*** DATASET EXCERPTS ***

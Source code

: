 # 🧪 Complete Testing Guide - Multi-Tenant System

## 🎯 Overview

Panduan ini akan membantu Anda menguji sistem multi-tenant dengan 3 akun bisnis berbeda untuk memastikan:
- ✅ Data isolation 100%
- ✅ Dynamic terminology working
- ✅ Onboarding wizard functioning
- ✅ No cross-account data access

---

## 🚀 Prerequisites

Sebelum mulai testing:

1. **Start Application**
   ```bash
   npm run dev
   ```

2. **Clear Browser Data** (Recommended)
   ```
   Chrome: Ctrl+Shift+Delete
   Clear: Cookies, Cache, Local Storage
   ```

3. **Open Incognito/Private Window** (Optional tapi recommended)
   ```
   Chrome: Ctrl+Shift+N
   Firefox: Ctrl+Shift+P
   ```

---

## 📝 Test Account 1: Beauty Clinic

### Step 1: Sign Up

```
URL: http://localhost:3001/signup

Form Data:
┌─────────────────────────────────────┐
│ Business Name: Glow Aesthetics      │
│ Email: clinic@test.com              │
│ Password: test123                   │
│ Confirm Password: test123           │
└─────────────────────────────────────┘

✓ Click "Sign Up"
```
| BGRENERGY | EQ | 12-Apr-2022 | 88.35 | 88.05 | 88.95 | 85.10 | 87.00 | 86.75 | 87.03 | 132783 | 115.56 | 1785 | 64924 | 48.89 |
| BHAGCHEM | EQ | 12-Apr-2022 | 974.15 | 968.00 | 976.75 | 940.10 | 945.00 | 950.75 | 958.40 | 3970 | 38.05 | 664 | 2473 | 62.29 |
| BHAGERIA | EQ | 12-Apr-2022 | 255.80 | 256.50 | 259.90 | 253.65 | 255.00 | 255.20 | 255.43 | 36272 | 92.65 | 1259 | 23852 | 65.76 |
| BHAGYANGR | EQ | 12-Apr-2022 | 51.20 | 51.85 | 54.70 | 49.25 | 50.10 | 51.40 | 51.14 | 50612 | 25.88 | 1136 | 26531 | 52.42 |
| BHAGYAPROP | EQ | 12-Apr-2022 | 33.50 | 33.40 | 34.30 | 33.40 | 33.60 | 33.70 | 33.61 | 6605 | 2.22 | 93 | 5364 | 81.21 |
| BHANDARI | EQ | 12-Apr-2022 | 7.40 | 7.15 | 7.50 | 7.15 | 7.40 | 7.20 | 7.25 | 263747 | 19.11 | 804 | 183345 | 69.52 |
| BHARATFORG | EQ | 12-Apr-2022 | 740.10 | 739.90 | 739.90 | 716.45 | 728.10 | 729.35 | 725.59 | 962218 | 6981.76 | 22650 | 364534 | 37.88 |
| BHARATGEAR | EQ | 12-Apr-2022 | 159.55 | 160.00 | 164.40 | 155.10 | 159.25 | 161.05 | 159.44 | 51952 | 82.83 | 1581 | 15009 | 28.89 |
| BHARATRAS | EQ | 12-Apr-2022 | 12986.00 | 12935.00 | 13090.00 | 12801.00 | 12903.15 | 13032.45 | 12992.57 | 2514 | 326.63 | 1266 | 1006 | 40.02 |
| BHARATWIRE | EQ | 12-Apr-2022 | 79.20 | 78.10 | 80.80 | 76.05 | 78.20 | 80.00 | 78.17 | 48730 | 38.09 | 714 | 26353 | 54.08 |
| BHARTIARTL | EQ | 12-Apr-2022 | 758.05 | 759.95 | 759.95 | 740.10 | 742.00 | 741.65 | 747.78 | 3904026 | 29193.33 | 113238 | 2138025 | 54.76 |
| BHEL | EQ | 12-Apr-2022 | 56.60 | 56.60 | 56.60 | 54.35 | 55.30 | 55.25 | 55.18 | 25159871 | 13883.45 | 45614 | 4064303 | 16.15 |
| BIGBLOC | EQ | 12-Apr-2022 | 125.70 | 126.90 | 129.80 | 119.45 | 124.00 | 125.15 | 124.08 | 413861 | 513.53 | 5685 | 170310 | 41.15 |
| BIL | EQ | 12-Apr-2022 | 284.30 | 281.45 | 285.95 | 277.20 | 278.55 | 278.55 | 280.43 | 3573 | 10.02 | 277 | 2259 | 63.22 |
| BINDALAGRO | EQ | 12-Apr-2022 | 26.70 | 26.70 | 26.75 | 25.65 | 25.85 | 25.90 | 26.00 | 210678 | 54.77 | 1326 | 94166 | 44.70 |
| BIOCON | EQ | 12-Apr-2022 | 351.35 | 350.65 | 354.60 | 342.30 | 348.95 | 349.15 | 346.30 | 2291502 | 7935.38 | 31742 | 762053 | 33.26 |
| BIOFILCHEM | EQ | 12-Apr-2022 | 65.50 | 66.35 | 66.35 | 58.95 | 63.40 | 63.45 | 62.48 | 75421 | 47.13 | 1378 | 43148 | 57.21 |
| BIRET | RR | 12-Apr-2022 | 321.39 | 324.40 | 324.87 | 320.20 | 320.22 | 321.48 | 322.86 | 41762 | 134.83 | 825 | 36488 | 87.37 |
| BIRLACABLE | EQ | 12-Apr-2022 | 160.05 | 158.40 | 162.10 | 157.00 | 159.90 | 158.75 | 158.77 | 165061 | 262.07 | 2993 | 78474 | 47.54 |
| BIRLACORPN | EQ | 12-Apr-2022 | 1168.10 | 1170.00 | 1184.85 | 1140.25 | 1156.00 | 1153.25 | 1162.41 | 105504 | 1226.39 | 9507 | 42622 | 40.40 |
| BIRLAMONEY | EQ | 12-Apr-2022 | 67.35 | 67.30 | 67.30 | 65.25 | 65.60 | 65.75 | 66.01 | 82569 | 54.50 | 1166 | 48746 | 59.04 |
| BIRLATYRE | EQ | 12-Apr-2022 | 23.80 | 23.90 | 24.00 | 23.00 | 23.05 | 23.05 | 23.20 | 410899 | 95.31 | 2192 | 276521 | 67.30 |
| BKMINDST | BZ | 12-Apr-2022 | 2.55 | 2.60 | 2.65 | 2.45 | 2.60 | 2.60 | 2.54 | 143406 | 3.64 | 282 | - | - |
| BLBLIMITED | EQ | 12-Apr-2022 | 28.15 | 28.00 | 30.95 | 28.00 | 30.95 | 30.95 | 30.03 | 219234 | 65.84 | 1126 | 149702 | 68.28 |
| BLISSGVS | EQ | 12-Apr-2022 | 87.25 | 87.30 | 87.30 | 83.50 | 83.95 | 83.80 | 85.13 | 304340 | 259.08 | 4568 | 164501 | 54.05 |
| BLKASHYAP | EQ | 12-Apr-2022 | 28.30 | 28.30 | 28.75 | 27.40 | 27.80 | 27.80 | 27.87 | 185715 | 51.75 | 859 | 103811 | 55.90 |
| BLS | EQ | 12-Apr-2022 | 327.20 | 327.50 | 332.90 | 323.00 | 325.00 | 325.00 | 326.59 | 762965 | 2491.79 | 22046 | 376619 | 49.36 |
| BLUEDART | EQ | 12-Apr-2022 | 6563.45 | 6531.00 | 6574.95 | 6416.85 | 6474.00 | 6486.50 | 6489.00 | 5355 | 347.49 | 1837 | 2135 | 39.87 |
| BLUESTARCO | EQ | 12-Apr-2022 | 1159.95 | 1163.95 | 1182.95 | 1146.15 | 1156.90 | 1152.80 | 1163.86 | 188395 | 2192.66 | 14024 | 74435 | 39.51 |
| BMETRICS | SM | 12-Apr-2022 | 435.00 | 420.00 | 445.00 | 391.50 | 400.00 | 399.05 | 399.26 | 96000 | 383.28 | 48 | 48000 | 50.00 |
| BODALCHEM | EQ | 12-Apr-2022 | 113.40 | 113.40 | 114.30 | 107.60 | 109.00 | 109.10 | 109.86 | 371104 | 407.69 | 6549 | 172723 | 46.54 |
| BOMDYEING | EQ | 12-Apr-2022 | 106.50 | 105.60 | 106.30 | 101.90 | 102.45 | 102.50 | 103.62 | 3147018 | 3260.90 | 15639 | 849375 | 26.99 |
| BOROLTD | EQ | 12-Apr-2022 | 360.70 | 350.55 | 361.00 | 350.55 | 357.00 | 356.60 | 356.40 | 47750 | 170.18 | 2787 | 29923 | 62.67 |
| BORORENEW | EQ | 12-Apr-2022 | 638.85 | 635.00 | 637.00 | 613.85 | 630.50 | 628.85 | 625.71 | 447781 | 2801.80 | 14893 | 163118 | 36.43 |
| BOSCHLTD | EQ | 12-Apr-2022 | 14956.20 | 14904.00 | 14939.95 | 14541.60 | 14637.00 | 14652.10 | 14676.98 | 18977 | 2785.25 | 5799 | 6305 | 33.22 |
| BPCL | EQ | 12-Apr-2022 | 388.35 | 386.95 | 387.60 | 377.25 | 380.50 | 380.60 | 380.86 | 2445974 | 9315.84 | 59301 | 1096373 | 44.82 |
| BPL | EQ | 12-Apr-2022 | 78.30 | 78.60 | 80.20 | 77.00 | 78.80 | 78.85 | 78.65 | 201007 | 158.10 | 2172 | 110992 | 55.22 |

*** End of DATASET EXCERPTS ***

*WORK TO BE COMPLETED*: For this task, write out exactly the lines of the entries above, starting at the line with "170310 | 41.15 |" and ending at the line with "74435 | 39.51 |", both included, and no others.

*RESULT OF THIS TASK*:
| BIGBLOC | EQ | 12-Apr-2022 | 125.70 | 126.90 | 129.80 | 119.45 | 124.00 | 125.15 | 124.08 | 413861 | 513.53 | 5685 | 170310 | 41.15 |
| BIL | EQ | 12-Apr-2022 | 284.30 | 281.45 | 285.95 | 277.20 | 278.55 | 278.55 | 280.43 | 3573 | 10.02 | 277 | 2259 | 63.22 |
| BINDALAGRO | EQ | 12-Apr-2022 | 26.70 | 26.70 | 26.75 | 25.65 | 25.85 | 25.90 | 26.00 | 210678 | 54.77 | 1326 | 94166 | 44.70 |
| BIOCON | EQ | 12-Apr-2022 | 351.35 | 350.65 | 354.60 | 342.30 | 348.95 | 349.15 | 346.30 | 2291502 | 7935.38 | 31742 | 762053 | 33.26 |
| BIOFILCHEM | EQ | 12-Apr-2022 | 65.50 | 66.35 | 66.35 | 58.95 | 63.40 | 63.45 | 62.48 | 75421 | 47.13 | 1378 | 43148 | 57.21 |
| BIRET | RR | 12-Apr-2022 | 321.39 | 324.40 | 324.87 | 320.20 | 320.22 | 321.48 | 322.86 | 41762 | 134.83 | 825 | 36488 | 87.37 |
| BIRLACABLE | EQ | 12-Apr-2022 | 160.05 | 158.40 | 162.10 | 157.00 | 159.90 | 158.75 | 158.77 | 165061 | 262.07 | 2993 | 78474 | 47.54 |
| BIRLACORPN | EQ | 12-Apr-2022 | 1168.10 | 1170.00 | 1184.85 | 1140.25 | 1156.00 | 1153.25 | 1162.41 | 105504 | 1226.39 | 9507 | 42622 | 40.40 |
| BIRLAMONEY | EQ | 12-Apr-2022 | 67.35 | 67.30 | 67.30 | 65.25 | 65.60 | 65.75 | 66.01 | 82569 | 54.50 | 1166 | 48746 | 59.04 |
| BIRLATYRE | EQ | 12-Apr-2022 | 23.80 | 23.90 | 24.00 | 23.00 | 23.05 | 23.05 | 23.20 | 410899 | 95.31 | 2192 | 276521 | 67.30 |
| BKMINDST | BZ | 12-Apr-2022 | 2.55 | 2.60 | 2.65 | 2.45 | 2.60 | 2.60 | 2.54 | 143406 | 3.64 | 282 | - | - |
| BLBLIMITED | EQ | 12-Apr-2022 | 28.15 | 28.00 | 30.95 | 28.00 | 30.95 | 30.95 | 30.03 | 219234 | 65.84 | 1126 | 149702 | 68.28 |
| BLISSGVS | EQ | 12-Apr-2022 | 87.25 | 87.30 | 87.30 | 83.50 | 83.95 | 83.80 | 85.13 | 304340 | 259.08 | 4568 | 164501 | 54.05 |
| BLKASHYAP | EQ | 12-Apr-2022 | 28.30 | 28.30 | 28.75 | 27.40 | 27.80 | 27.80 | 27.87 | 185715 | 51.75 | 859 | 103811 | 55.90 |
| BLS | EQ | 12-Apr-2022 | 327.20 | 327.50 | 332.90 | 323.00 | 325.00 | 325.00 | 326.59 | 762965 | 2491.79 | 22046 | 376619 | 49.36 |
| BLUEDART | EQ | 12-Apr-2022 | 6563.45 | 6531.00 | 6574.95 | 6416.85 | 6474.00 | 6486.50 | 6489.00 | 5355 | 347.49 | 1837 | 2135 | 39.87 |
| BLUESTARCO | EQ | 12-Apr-2022 | 1159.95 | 1163.95 | 1182.95 | 1146.15 | 1156.90 | 1152.80 | 1163.86 | 188395 | 2192.66 | 14024 | 74435 | 39.51 |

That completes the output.